4381 Examination of FDA Pediatric Regulations: Inclusion of Pediatric Populations in Clinical Trials, 2016 - 2018

Abstract

OBJECTIVES/GOALS: To assess whether FDA regulations aimed at the pediatric population following the Best Pharmaceuticals for Children Act (BPCA) of 2002 are effective, this study examines the inclusion of the pediatric population in recent clinical trials for drugs used by both adult and pediatric groups. METHODS/STUDY POPULATION: From the U.S. Food and Drug Administration (FDA) a list of drugs approved between 2016 and 2018 was compiled. A search of clinicaltrials.gov provided corresponding clinical trials for the approved drugs. Study information such as eligibility criteria and demographics was gathered from each trial. From studies that included both adult and pediatric populations, the percentage of pediatric and adult subjects was calculated, resulting in values expressing exclusively pediatric subjects or the pediatric subjects as part of a category that included both populations (i.e. 18 years old).

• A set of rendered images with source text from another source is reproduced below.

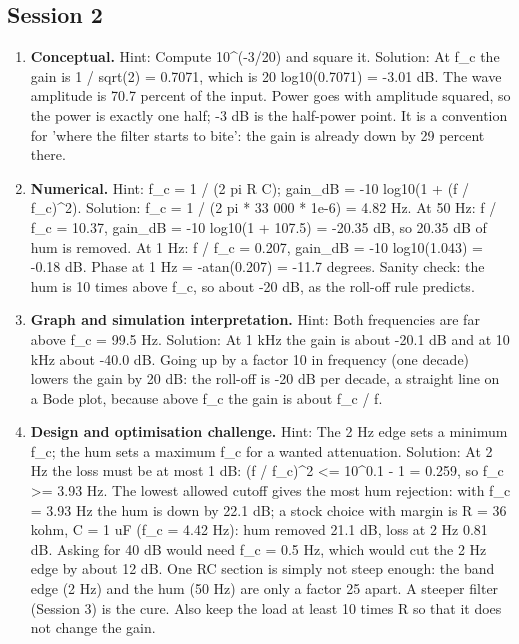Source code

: \documentclass[11pt,a4paper]{article}
\begin{document}
\subsection*{Session 2}
\begin{enumerate}[nosep]
\item \textbf{Conceptual.} Hint: Compute 10\textasciicircum{}(-3/20) and square it. Solution: At f\_c the gain is 1 / sqrt(2) = 0.7071, which is 20 log10(0.7071) = -3.01 dB. The wave amplitude is 70.7 percent of the input. Power goes with amplitude squared, so the power is exactly one half; -3 dB is the half-power point. It is a convention for 'where the filter starts to bite': the gain is already down by 29 percent there.
\item \textbf{Numerical.} Hint: f\_c = 1 / (2 pi R C); gain\_dB = -10 log10(1 + (f / f\_c)\textasciicircum{}2). Solution: f\_c = 1 / (2 pi * 33 000 * 1e-6) = 4.82 Hz. At 50 Hz: f / f\_c = 10.37, gain\_dB = -10 log10(1 + 107.5) = -20.35 dB, so 20.35 dB of hum is removed. At 1 Hz: f / f\_c = 0.207, gain\_dB = -10 log10(1.043) = -0.18 dB. Phase at 1 Hz = -atan(0.207) = -11.7 degrees. Sanity check: the hum is 10 times above f\_c, so about -20 dB, as the roll-off rule predicts.
\item \textbf{Graph and simulation interpretation.} Hint: Both frequencies are far above f\_c = 99.5 Hz. Solution: At 1 kHz the gain is about -20.1 dB and at 10 kHz about -40.0 dB. Going up by a factor 10 in frequency (one decade) lowers the gain by 20 dB: the roll-off is -20 dB per decade, a straight line on a Bode plot, because above f\_c the gain is about f\_c / f.
\item \textbf{Design and optimisation challenge.} Hint: The 2 Hz edge sets a minimum f\_c; the hum sets a maximum f\_c for a wanted attenuation. Solution: At 2 Hz the loss must be at most 1 dB: (f / f\_c)\textasciicircum{}2 \textless{}= 10\textasciicircum{}0.1 - 1 = 0.259, so f\_c \textgreater{}= 3.93 Hz. The lowest allowed cutoff gives the most hum rejection: with f\_c = 3.93 Hz the hum is down by 22.1 dB; a stock choice with margin is R = 36 kohm, C = 1 uF (f\_c = 4.42 Hz): hum removed 21.1 dB, loss at 2 Hz 0.81 dB. Asking for 40 dB would need f\_c = 0.5 Hz, which would cut the 2 Hz edge by about 12 dB. One RC section is simply not steep enough: the band edge (2 Hz) and the hum (50 Hz) are only a factor 25 apart. A steeper filter (Session 3) is the cure. Also keep the load at least 10 times R so that it does not change the gain.
\end{enumerate}
\end{document}
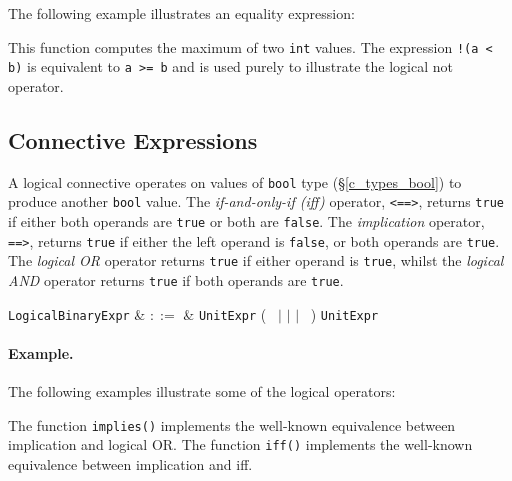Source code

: The following example illustrates an equality expression:



This function computes the maximum of two \lstinline{int} values.  The expression \lstinline{!(a < b)} is equivalent to \lstinline{a >= b} and is used purely to illustrate the logical not operator.


\subsection{Connective Expressions}
\label{c_expr_logical_binary}

A logical connective operates on values of \lstinline{bool} type (\S\ref{c_types_bool}) to produce another \lstinline{bool} value.  The {\em if-and-only-if (iff)} operator, \lstinline{<==>}, returns \lstinline{true} if either both operands are \lstinline{true} or both are \lstinline{false}.  The {\em implication} operator, \lstinline{==>}, returns \lstinline{true} if either the left operand is \lstinline{false}, or both operands are \lstinline{true}.  The {\em logical OR} operator returns \lstinline{true} if either operand is \lstinline{true}, whilst the {\em logical AND} operator returns \lstinline{true} if both operands are \lstinline{true}.

\begin{syntax}

  \verb+LogicalBinaryExpr+ & $::=$ & \verb+UnitExpr+ \big(\ \token{<==>} $|$ \token{==>} $|$ \token{\&\&} $|$ \token{||}\ \big) \verb+UnitExpr+\\
\end{syntax}

\paragraph{Example.}  The following examples illustrate some of the logical operators:



The function \lstinline{implies()} implements the well-known equivalence between implication and logical OR.  The function \lstinline{iff()} implements the well-known equivalence between implication and iff.

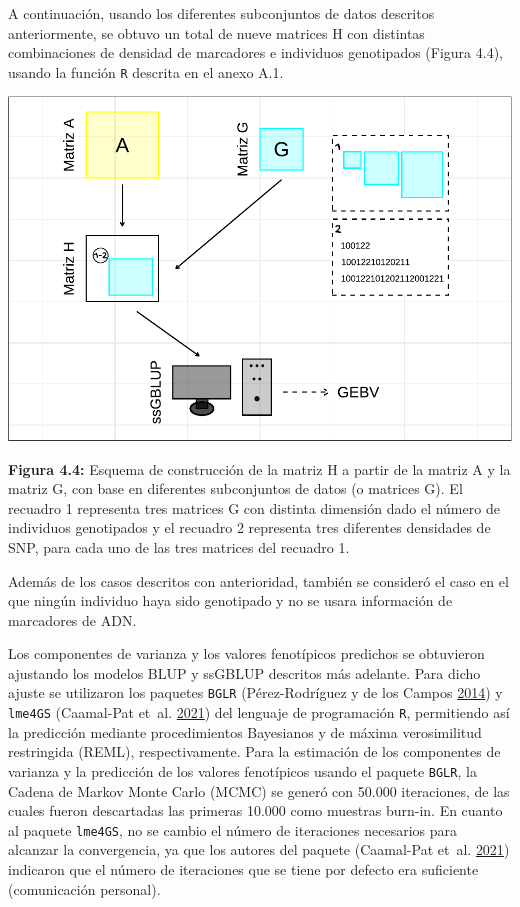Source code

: \documentclass[11pt,spanish,a4paper,oneside,]{book} %
\begin{document}
A continuación, usando los diferentes subconjuntos de datos descritos anteriormente, se obtuvo un total de nueve matrices H con distintas combinaciones de densidad de marcadores e individuos genotipados (Figura 4.4), usando la función \texttt{R} descrita en el anexo A.1.

\begin{center}\includegraphics[width=1\linewidth]{figures/Esquema_1} \end{center}

\noindent
\textbf{Figura 4.4:} Esquema de construcción de la matriz H a partir de la matriz A y la matriz G, con base en diferentes subconjuntos de datos (o matrices G). El recuadro 1 representa tres matrices G con distinta dimensión dado el número de individuos genotipados y el recuadro 2 representa tres diferentes densidades de SNP, para cada uno de las tres matrices del recuadro 1.

Además de los casos descritos con anterioridad, también se consideró el caso en el que ningún individuo haya sido genotipado y no se usara información de marcadores de ADN.

Los componentes de varianza y los valores fenotípicos predichos se obtuvieron ajustando los modelos BLUP y ssGBLUP descritos más adelante. Para dicho ajuste se utilizaron los paquetes \texttt{BGLR} (Pérez-Rodríguez y de los Campos \protect\hyperlink{ref-cite:50}{2014}) y \texttt{lme4GS} (Caamal-Pat et~al. \protect\hyperlink{ref-cite:51}{2021}) del lenguaje de programación \texttt{R}, permitiendo así la predicción mediante procedimientos Bayesianos y de máxima verosimilitud restringida (REML), respectivamente. Para la estimación de los componentes de varianza y la predicción de los valores fenotípicos usando el paquete \texttt{BGLR}, la Cadena de Markov Monte Carlo (MCMC) se generó con 50.000 iteraciones, de las cuales fueron descartadas las primeras 10.000 como muestras burn-in. En cuanto al paquete \texttt{lme4GS}, no se cambio el número de iteraciones necesarios para alcanzar la convergencia, ya que los autores del paquete (Caamal-Pat et~al. \protect\hyperlink{ref-cite:51}{2021}) indicaron que el número de iteraciones que se tiene por defecto era suficiente (comunicación personal).
\end{document}
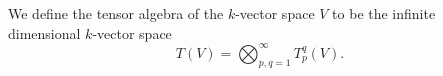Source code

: \begin{definition}\label{def: tensor algebra vs}
    We define the tensor algebra of the \(k\)-vector space \(V\) to be the
    infinite dimensional \(k\)-vector space
    \[
        T(V) = \bigotimes_{p, q = 1}^\infty T_p^q(V).
    \]
\end{definition}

RESULTS/ANTICIPATED RESULTS: Between 2016 and 2018, 26 drugs were approved under the BPCA. From an assessment of 220 total studies, a lack of standardization is evident in terms of which ages constitute a particular pediatric sub-population even though guidelines for these sub-populations already exist under the BPCA. This lack of standardization resulted in the separate examination of each drug for pediatric inclusion. For the majority of the trials evaluated, 1% of the pediatric population was represented in trials that were open to both adult and pediatric populations. DISCUSSION/SIGNIFICANCE OF IMPACT: There is a need for more effective regulations and incentives for the pharmaceutical industry to standardize data presentation and better incorporate the pediatric population in clinical trials, especially for drugs targeted for this group.